From Code Autocomplete to Agentic Software Development
Agentic software development is a model in which networks of specialized AI agents collaborate across the entire software development lifecycle, automatically handling planning, coding, testing, documentation, and deployment tasks from a single expression of intent by a human. Instead of focusing on AI that speeds up line-by-line coding, organizations are now delegating whole features or workflows to autonomous agents. Forrester describes this shift as a move from isolated “TuringBots” to orchestrated SDLC agents that operate across analysis, design, build, test, and delivery. This changes the frame from local productivity gains to automated software delivery at system scale. Teams still stay accountable, but AI agents take over a growing share of execution, creating an AI-native API platform and delivery stack where the main bottleneck is orchestration, not typing speed.

APIs as the Playground for AI-Native Platforms
The API layer is where AI agents are first running the full lifecycle, not only assisting with code. Postman’s AI Engineer is a cloud-native agent built into its AI-native API platform, designed to handle API development, testing, documentation, exploration, and CI/CD integration as an always-on teammate. It is powered by a context graph that stores the institutional memory of how each API was built, changed, and governed over time, which allows the agent to take reliable action instead of generating disconnected snippets. This matters because, according to Postman, most APIs today are untested, undocumented, and disconnected from governance workflows, leading to growing context debt and brittle systems. By offloading routine API work to AI agents, teams can restore quality and consistency without scaling headcount, while keeping human owners focused on business intent and policy.

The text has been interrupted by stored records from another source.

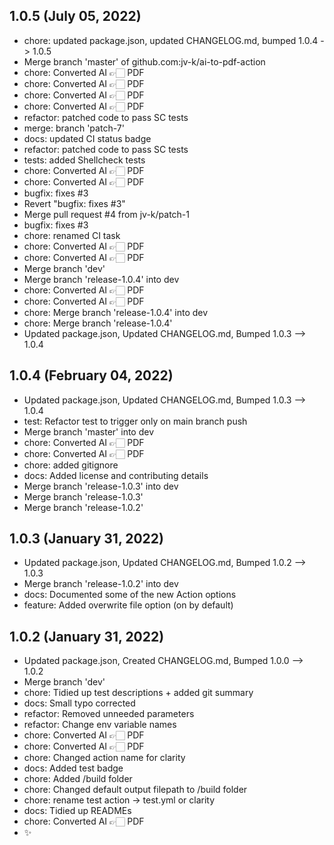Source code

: ## 1.0.5 (July 05, 2022)
- chore: updated package.json, updated CHANGELOG.md, bumped 1.0.4 -> 1.0.5
- Merge branch 'master' of github.com:jv-k/ai-to-pdf-action
- chore: Converted AI 👉🏻 PDF
- chore: Converted AI 👉🏻 PDF
- chore: Converted AI 👉🏻 PDF
- chore: Converted AI 👉🏻 PDF
- refactor: patched code to pass SC tests
- merge: branch 'patch-7'
- docs: updated CI status badge
- refactor: patched code to pass SC tests
- tests: added Shellcheck tests
- chore: Converted AI 👉🏻 PDF
- chore: Converted AI 👉🏻 PDF
- bugfix: fixes #3
- Revert "bugfix: fixes #3"
- Merge pull request #4 from jv-k/patch-1
- bugfix: fixes #3
- chore: renamed CI task
- chore: Converted AI 👉🏻 PDF
- chore: Converted AI 👉🏻 PDF
- Merge branch 'dev'
- Merge branch 'release-1.0.4' into dev
- chore: Converted AI 👉🏻 PDF
- chore: Converted AI 👉🏻 PDF
- chore: Merge branch 'release-1.0.4' into dev
- chore: Merge branch 'release-1.0.4'
- Updated package.json, Updated CHANGELOG.md, Bumped 1.0.3 –> 1.0.4

## 1.0.4 (February 04, 2022)
- Updated package.json, Updated CHANGELOG.md, Bumped 1.0.3 –> 1.0.4
- test: Refactor test to trigger only on main branch push
- Merge branch 'master' into dev
- chore: Converted AI 👉🏻 PDF
- chore: Converted AI 👉🏻 PDF
- chore: added gitignore
- docs: Added license and contributing details
- Merge branch 'release-1.0.3' into dev
- Merge branch 'release-1.0.3'
- Merge branch 'release-1.0.2'

## 1.0.3 (January 31, 2022)
- Updated package.json, Updated CHANGELOG.md, Bumped 1.0.2 –> 1.0.3
- Merge branch 'release-1.0.2' into dev
- docs: Documented some of the new Action options
- feature: Added overwrite file option (on by default)

## 1.0.2 (January 31, 2022)
- Updated package.json, Created CHANGELOG.md, Bumped 1.0.0 –> 1.0.2
- Merge branch 'dev'
- chore: Tidied up test descriptions + added git summary
- docs: Small typo corrected
- refactor: Removed unneeded parameters
- refactor: Change env variable names
- chore: Converted AI 👉🏻 PDF
- chore: Converted AI 👉🏻 PDF
- chore: Changed action name for clarity
- docs: Added test badge
- chore: Added /build folder
- chore: Changed default output filepath to /build folder
- chore: rename test action -> test.yml or clarity
- docs: Tidied up READMEs
- chore: Converted AI 👉🏻 PDF
- ✨

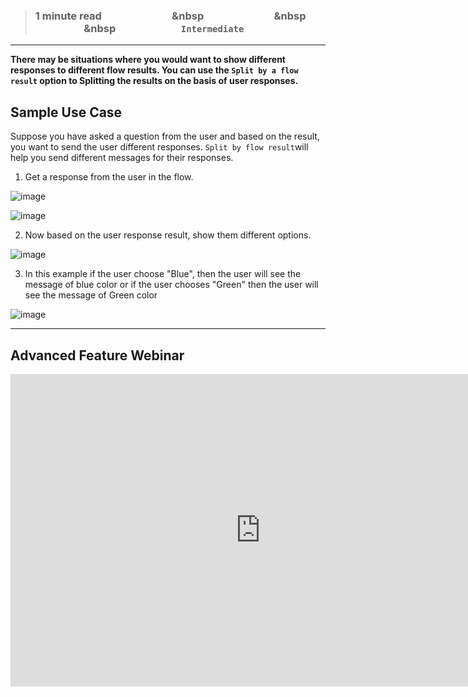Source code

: > ### **1 minute read &nbsp; &nbsp; &nbsp; &nbsp; &nbsp; &nbsp; &nbsp; &nbsp; &nbsp; &nbsp; &nbsp; &nbsp; &nbsp; &nbsp; &nbsp &nbsp; &nbsp; &nbsp; &nbsp; &nbsp; &nbsp; &nbsp; &nbsp; &nbsp; &nbsp; &nbsp; &nbsp; &nbsp; &nbsp; &nbsp &nbsp; &nbsp; &nbsp; &nbsp; &nbsp; &nbsp; &nbsp; &nbsp; &nbsp; &nbsp; &nbsp; &nbsp; &nbsp; &nbsp; &nbsp &nbsp; &nbsp; &nbsp; &nbsp; &nbsp; &nbsp; &nbsp; &nbsp; &nbsp; &nbsp; &nbsp; &nbsp; &nbsp; `Intermediate`**

___


**There may be situations where you would want to show different responses to different flow results. You can use the `Split by a flow result` option to Splitting the results on the basis of user responses.**



## Sample Use Case
 Suppose you have asked a question from the user and based on the result, you want to send the user different responses. `Split by flow result`will help you send different messages for their responses.

1. Get a response from the user in the flow.

![image](https://user-images.githubusercontent.com/32592458/218255306-c7b82881-a450-4fe3-b82d-69363e0b70d6.png)



![image](https://user-images.githubusercontent.com/32592458/218255312-f914f08f-e8a8-4b8a-ba2f-e67975885a7e.png)



2.  Now based on the user response result, show them different options.

![image](https://user-images.githubusercontent.com/32592458/218255316-aa3045db-d370-4993-bc06-0568bb3a11ac.png)



3.  In this example if the user choose &quot;Blue&quot;, then the user will see the message of blue color or if the user chooses &quot;Green&quot; then the user will see the message of Green color

![image](https://user-images.githubusercontent.com/32592458/218255318-3b9930c8-b35c-4728-bed0-471f4f17d458.png)
___

## Advanced Feature Webinar

<iframe width="800" height="500" src="https://www.youtube.com/embed/nl7n6l_LLec" title="YouTube video player" frameborder="0" allow="accelerometer; autoplay; clipboard-write; encrypted-media; gyroscope; picture-in-picture; web-share" allowfullscreen></iframe>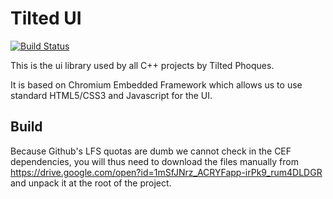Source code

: # Tilted UI

[![Build Status](https://dev.azure.com/TiltedPhoques/TiltedUI/_apis/build/status/tiltedphoques.TiltedUI?branchName=master)](https://dev.azure.com/TiltedPhoques/TiltedUI/_build/latest?definitionId=1&branchName=master)

This is the ui library used by all C++ projects by Tilted Phoques.

It is based on Chromium Embedded Framework which allows us to use standard HTML5/CSS3 and Javascript for the UI.

## Build

Because Github's LFS quotas are dumb we cannot check in the CEF dependencies, you will thus need to download the files manually from https://drive.google.com/open?id=1mSfJNrz_ACRYFapp-irPk9_rum4DLDGR and unpack it at the root of the project.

Endava’s Agent Networks and Automated Software Delivery
Endava shows how AI agents software development goes beyond single tools toward modular networks of specialized agents. Rather than giving developers one assistant, Endava is building a library of agents that each own a distinct slice of the agentic software development lifecycle. One agent turns raw business requirements into user stories and functional specs. Another spins up boilerplate logic, executes unit tests, and generates documentation from those specs. A separate “silent reviewer” agent scans pull requests for vulnerabilities, errors, or formatting issues before humans are asked to review. Teams can chain these blocks into custom workflows for web applications, data pipelines, or compliance tasks, creating highly tailored automated software delivery paths. This model makes agents the primary executors of work, while engineers focus on picking, combining, and governing the right sequence of agents for each project.
Engineers Shift to Agent Experience and Orchestration
As agents take over more execution, the engineer’s role is shifting toward agent experience engineering and orchestration. Netlify CTO Dana Lawson argues that writing code was always less than a quarter of an engineer’s job and is now the least strategic part. Engineers become “shepherds of production,” responsible for understanding complex systems, routes to production, and business context so that human–agent collaboration works reliably. Agent experience (AX) blends developer experience and user experience, focusing on where humans and agents intersect in the software delivery lifecycle, not only on making API calls agent-friendly. Platforms like Netlify are being rebuilt to speak both to traditional developers and to AI agents and new “builders” who may not know git or classic tooling. Success depends on designing workflows where signals are pushed to developers by agents, rather than pulled manually from scattered systems.

Crossing the Threshold: What an Agentic SDLC Looks Like
Forrester’s view of the state of agentic software development lifecycle shows a clear threshold: generative AI is now reshaping planning, building, testing, and delivery, not only accelerating code. Earlier waves improved coding speed by 30–40%, but overall team productivity barely moved when planning, testing, and release stayed manual. In an agentic SDLC, teams express intent such as “build this feature,” and agents decompose work, generate artifacts, run tests, and prepare releases. Automated software delivery becomes the norm, while humans stay in the loop for oversight, trade-offs, and approval. This end-to-end approach reduces bottlenecks that appear when AI is applied in only one phase. It also demands new governance, context graphs, and orchestration patterns so that multiple agents can collaborate safely across the full lifecycle without increasing operational risk.